Come non riconoscere lo spirito di Orfeo nell’incanto della parola-musica di Saffo, quando ci conduce alla contemplazione dell’attimo eterno in cui la luna piena trionfa sugli astri, inargentando il cielo, o quando ci fa partecipi del piccolo estasiato éranos, il banchetto nel verde del bosco accompagnato dal mormorio gentile di un ruscello silvestre?
Di stirpe aristocratica, Saffo nacque a Ereso, vicino a Mitilene, nell’isola di Lesbo, e fiorì tra la fine del secolo VII e l’inizio del VI a. C. Fu erede – l’unica, a differenza per esempio di Diotima, iniziatrice di Socrate ai misteri di Eros, di cui ci siano giunte parole scritte – di quell’epoca della cultura e della spiritualità ellenica in cui la trasmissione dei culti, delle iniziazioni e degli insegnamenti era affidata prevalentemente a figure femminili.
Saffo dagli occhi di viola fu direttrice e sacerdotessa di un tiaso consacrato ad Afrodite, alle Muse e alle Cariti, e maestra di giovani donne che venivano da lei per essere educate alla poesia, alla danza, alla musica, al rito, e preparate al ruolo futuro nella famiglia e nella società. Come nella paideía virile, anche nel tiaso femminile l’educazione e l’iniziazione potevano implicare rapporti omoerotici.
Saffo cantava, o cantilenava, accompagnata dalla lira, parole in musica, musica in parole che calamitano l’ascoltatore-lettore in una trama armonica, come lo sfondo stesso della vita nella visione orfica.

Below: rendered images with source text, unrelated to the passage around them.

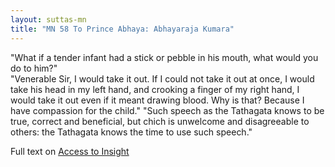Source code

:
 ```yaml
---
layout: suttas-mn
title: "MN 58 To Prince Abhaya: Abhayaraja Kumara"
---
```


"What if a tender infant had a stick or pebble in his mouth, what would you do to him?"  
"Venerable Sir, I would take it out. If I could not take it out at once, I would take his head in my left hand, and crooking a finger of my right hand, I would take it out even if it meant drawing blood. Why is that? Because I have compassion for the child."
"Such speech as the Tathagata knows to be true, correct and beneficial, but chich is unwelcome and disagreeable to others: the Tathagata knows the time to use such speech."

Full text on [Access to Insight](https://accesstoinsight.org/tipitaka/mn/mn.058.than.html)
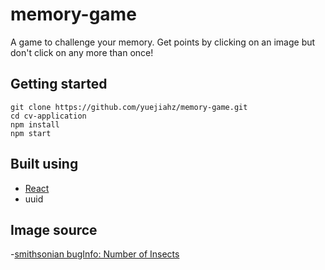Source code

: # memory-game
A game to challenge your memory. Get points by clicking on an image but don't click on any more than once!

## Getting started

```
git clone https://github.com/yuejiahz/memory-game.git
cd cv-application
npm install
npm start
```

## Built using 
- [React](https://reactjs.org/)
- uuid 

## Image source
-[smithsonian bugInfo: Number of Insects](https://www.si.edu/spotlight/buginfo/bugnos)
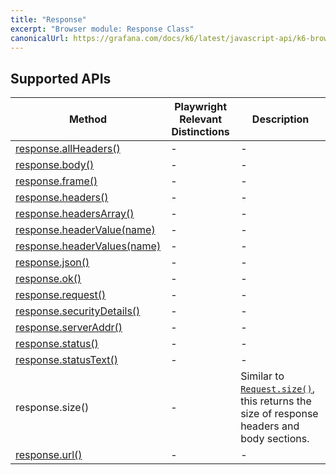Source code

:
```yaml
---
title: "Response"
excerpt: "Browser module: Response Class"
canonicalUrl: https://grafana.com/docs/k6/latest/javascript-api/k6-browser/response/
---
```


<BrowserDocsWIP/>

## Supported APIs

| Method | Playwright Relevant Distinctions | Description |
| - |  - | - |
| <a href="https://playwright.dev/docs/api/class-response#response-all-headers" target="_blank" >response.allHeaders()</a> | - | - |
| <a href="https://playwright.dev/docs/api/class-response#response-body" target="_blank" >response.body()</a> | - | - |
| <a href="https://playwright.dev/docs/api/class-response#response-frame" target="_blank" >response.frame()</a> | - | - |
| <a href="https://playwright.dev/docs/api/class-response#response-headers" target="_blank" >response.headers()</a> | - | - |
| <a href="https://playwright.dev/docs/api/class-response#response-headers-array" target="_blank" >response.headersArray()</a> | - | - |
| <a href="https://playwright.dev/docs/api/class-response#response-header-value" target="_blank" >response.headerValue(name)</a> | - | - |
| <a href="https://playwright.dev/docs/api/class-response#response-header-values" target="_blank" >response.headerValues(name)</a> | - | - |
| <a href="https://playwright.dev/docs/api/class-response#response-json" target="_blank" >response.json()</a> | - | - |
| <a href="https://playwright.dev/docs/api/class-response#response-ok" target="_blank" >response.ok()</a> | - | - |
| <a href="https://playwright.dev/docs/api/class-response#response-request" target="_blank" >response.request()</a> | - | - |
| <a href="https://playwright.dev/docs/api/class-response#response-security-details" target="_blank" >response.securityDetails()</a> | - | - |
| <a href="https://playwright.dev/docs/api/class-response#response-server-addr" target="_blank" >response.serverAddr()</a> | - | - |
| <a href="https://playwright.dev/docs/api/class-response#response-status" target="_blank" >response.status()</a> | - | - |
| <a href="https://playwright.dev/docs/api/class-response#response-status-text" target="_blank" >response.statusText()</a> | - | - |
| response.size() | - | Similar to [`Request.size()`](/javascript-api/k6-experimental/browser/request/size), this returns the size of response headers and body sections. |
| <a href="https://playwright.dev/docs/api/class-response#response-url" target="_blank" >response.url()</a> | - | - |

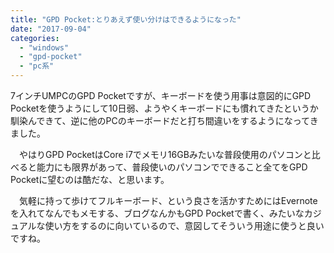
 ```yaml
---
title: "GPD Pocket:とりあえず使い分けはできるようになった"
date: "2017-09-04"
categories: 
  - "windows"
  - "gpd-pocket"
  - "pc系"
---
```


7インチUMPCのGPD Pocketですが、キーボードを使う用事は意図的にGPD Pocketを使うようにして10日弱、ようやくキーボードにも慣れてきたというか馴染んできて、逆に他のPCのキーボードだと打ち間違いをするようになってきました。

　やはりGPD PocketはCore i7でメモリ16GBみたいな普段使用のパソコンと比べると能力にも限界があって、普段使いのパソコンでできること全てをGPD Pocketに望むのは酷だな、と思います。

　気軽に持って歩けてフルキーボード、という良さを活かすためにはEvernoteを入れてなんでもメモする、ブログなんかもGPD Pocketで書く、みたいなカジュアルな使い方をするのに向いているので、意図してそういう用途に使うと良いですね。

In questo bordone sonoro si incastona, evocato da esso e insieme evocandolo, lo stato di coscienza unitaria e insieme intensamente intrisa di amore per la vita e passione a cui Saffo ci convoca, tuttora, dal tempo senza tempo, con uno sguardo baciato dalle Muse e dalle Cariti, che valica i millenni e ci restituisce intatta, sorgiva, la sua esperienza, illuminata dalla pupilla lucente della Dea, che consacra ogni vissutezza.